In premenopausal women with epilepsy, phenytoin monotherapy is associated with a significant loss of bone mineral density (BMD) over a 1-year period, according to the results of a study published in the April 29 issue of Neurology.
In premenopausal women with epilepsy, phenytoin monotherapy is associated with a significant loss of bone mineral density (BMD) over a 1-year period, according to the results of a study published in the April 29 issue of Neurology.
Alison M. Pack, MD, of Columbia University in New York City, and colleagues studied 93 younger female patients who received monotherapy with carbamazepine, lamotrigine, phenytoin, or valproate.
After a 1-year follow-up, the researchers found that the phenytoin group experienced a 2.6% loss of BMD in the femoral neck but not in other sites, while BMD remained stable in the other treatment groups. In the phenytoin group, the investigators also found that lower serum 25-hydroxyvitamin D concentrations were associated with a biochemical pattern consistent with secondary hyperparathyroidism and increased remodeling: higher parathyroid hormone, bone alkaline phosphatase, and urine N-telopeptide levels.
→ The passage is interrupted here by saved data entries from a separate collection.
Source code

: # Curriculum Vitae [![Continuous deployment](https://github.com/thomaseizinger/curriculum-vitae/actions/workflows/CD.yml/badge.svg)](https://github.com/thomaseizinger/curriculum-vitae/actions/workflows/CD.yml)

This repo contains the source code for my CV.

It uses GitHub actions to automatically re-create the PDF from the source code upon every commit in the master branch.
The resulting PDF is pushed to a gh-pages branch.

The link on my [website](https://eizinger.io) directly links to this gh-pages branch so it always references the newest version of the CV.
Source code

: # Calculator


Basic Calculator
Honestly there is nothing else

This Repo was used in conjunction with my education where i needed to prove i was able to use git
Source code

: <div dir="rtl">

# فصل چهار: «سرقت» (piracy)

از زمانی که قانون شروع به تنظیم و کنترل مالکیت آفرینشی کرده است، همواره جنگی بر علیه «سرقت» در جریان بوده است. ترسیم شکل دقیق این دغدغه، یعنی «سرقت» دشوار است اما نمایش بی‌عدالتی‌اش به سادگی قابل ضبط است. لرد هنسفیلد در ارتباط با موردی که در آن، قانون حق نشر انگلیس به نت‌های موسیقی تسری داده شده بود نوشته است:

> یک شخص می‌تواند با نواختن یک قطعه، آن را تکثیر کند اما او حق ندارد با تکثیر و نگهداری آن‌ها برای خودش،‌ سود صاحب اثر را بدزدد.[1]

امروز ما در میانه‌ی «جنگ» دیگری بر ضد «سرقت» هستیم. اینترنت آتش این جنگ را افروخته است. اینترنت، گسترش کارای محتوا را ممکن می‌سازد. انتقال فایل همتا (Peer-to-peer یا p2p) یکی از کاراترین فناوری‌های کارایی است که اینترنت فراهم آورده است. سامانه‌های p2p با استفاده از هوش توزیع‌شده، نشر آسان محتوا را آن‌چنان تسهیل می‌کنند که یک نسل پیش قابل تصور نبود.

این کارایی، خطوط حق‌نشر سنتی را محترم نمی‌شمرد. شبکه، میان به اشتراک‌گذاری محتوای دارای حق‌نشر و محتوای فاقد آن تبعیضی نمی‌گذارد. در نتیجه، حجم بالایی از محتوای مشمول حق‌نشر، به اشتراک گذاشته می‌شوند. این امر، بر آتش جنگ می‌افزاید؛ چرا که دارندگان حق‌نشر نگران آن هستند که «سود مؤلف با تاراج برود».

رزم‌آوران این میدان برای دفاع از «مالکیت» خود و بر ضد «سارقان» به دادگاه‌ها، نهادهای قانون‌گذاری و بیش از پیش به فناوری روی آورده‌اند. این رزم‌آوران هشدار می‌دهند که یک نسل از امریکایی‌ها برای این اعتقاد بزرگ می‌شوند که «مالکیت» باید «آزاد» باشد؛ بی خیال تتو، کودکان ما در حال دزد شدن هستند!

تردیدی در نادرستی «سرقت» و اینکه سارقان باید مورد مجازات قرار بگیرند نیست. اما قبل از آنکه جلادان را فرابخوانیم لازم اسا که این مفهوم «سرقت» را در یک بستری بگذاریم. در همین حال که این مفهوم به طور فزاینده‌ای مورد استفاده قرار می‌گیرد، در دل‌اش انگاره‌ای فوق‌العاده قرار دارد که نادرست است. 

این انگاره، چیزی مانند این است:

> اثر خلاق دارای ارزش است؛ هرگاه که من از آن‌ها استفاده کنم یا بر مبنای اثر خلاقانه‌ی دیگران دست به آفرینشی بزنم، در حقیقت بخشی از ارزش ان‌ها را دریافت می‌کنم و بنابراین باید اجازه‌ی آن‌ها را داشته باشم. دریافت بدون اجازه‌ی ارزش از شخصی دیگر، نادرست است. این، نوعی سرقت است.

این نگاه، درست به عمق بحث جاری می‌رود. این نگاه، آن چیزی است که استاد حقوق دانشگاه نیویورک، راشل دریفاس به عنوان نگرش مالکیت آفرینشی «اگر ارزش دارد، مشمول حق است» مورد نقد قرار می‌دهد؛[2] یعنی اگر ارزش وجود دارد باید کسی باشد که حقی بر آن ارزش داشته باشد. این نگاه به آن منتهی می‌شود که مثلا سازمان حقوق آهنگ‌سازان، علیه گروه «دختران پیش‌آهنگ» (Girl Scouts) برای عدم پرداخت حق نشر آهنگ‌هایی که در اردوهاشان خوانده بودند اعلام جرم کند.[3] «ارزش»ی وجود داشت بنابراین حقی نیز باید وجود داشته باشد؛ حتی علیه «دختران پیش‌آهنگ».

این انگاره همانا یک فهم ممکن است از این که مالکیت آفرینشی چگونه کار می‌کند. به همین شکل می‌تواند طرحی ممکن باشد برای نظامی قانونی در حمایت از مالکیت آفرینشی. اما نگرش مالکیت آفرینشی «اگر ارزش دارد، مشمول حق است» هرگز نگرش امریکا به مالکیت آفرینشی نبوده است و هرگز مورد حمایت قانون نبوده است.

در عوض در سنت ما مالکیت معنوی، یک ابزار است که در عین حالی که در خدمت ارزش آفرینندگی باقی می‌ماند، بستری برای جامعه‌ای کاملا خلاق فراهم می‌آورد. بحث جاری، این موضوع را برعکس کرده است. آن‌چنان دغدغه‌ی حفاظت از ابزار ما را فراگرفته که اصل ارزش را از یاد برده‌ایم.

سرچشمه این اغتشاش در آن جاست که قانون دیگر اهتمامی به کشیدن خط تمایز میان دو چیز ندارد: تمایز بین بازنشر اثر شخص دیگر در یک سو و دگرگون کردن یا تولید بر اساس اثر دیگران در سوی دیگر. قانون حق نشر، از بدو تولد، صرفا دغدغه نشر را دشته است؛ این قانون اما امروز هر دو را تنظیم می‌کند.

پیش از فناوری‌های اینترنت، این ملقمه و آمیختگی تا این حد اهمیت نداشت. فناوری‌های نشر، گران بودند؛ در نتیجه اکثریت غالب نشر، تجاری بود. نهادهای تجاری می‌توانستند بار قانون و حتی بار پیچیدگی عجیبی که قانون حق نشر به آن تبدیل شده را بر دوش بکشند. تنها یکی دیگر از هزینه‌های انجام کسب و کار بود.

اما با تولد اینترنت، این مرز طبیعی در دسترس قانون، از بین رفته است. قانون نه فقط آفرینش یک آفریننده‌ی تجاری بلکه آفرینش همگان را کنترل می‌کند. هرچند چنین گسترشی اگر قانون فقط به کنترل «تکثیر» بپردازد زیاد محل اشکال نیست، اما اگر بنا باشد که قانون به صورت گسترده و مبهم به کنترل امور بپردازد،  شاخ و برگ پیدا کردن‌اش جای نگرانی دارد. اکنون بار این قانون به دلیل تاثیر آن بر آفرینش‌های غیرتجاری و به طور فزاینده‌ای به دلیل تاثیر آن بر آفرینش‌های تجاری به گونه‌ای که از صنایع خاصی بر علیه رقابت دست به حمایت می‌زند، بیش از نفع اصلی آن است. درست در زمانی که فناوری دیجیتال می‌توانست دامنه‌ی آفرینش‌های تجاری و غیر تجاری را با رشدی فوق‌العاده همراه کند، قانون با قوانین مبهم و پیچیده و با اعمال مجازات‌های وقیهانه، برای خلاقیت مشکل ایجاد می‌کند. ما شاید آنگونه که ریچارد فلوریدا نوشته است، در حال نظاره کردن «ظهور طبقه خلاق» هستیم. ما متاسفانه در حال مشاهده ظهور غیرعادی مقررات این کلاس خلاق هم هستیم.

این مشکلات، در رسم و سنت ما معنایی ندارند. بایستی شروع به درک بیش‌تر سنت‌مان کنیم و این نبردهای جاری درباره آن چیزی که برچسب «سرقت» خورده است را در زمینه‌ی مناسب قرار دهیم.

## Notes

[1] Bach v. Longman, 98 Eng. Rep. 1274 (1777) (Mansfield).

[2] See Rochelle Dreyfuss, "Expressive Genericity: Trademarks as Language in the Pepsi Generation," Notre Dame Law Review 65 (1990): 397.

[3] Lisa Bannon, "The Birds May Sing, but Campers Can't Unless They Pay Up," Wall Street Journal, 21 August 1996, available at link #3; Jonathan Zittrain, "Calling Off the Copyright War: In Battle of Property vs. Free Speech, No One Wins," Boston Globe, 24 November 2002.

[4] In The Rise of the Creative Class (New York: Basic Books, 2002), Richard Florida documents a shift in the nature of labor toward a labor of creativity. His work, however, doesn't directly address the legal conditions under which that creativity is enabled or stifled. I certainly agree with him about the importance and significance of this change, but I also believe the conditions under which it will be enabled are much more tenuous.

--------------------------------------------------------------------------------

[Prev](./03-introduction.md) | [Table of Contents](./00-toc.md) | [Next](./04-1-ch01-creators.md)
“The 2.6% loss we observed in the women receiving phenytoin is more than eight times greater than that observed in this cohort of young women,” the authors write. “If such rates of bone loss were to be sustained over time, premenopausal women receiving long-term phenytoin therapy might enter their menopausal years with lower than normal bone mass, and their vulnerability to postmenopausal fractures might be considerably increased.”
The study was supported by GlaxoSmithKline. Several of the study authors report a financial relationship with the pharmaceutical industry.
Pack AM, Morrell MJ, Randall A, et al. Bone health in young women with epilepsy after one year of antiepileptic drug monotherapy. Neurology. 2008;70:1586-1593.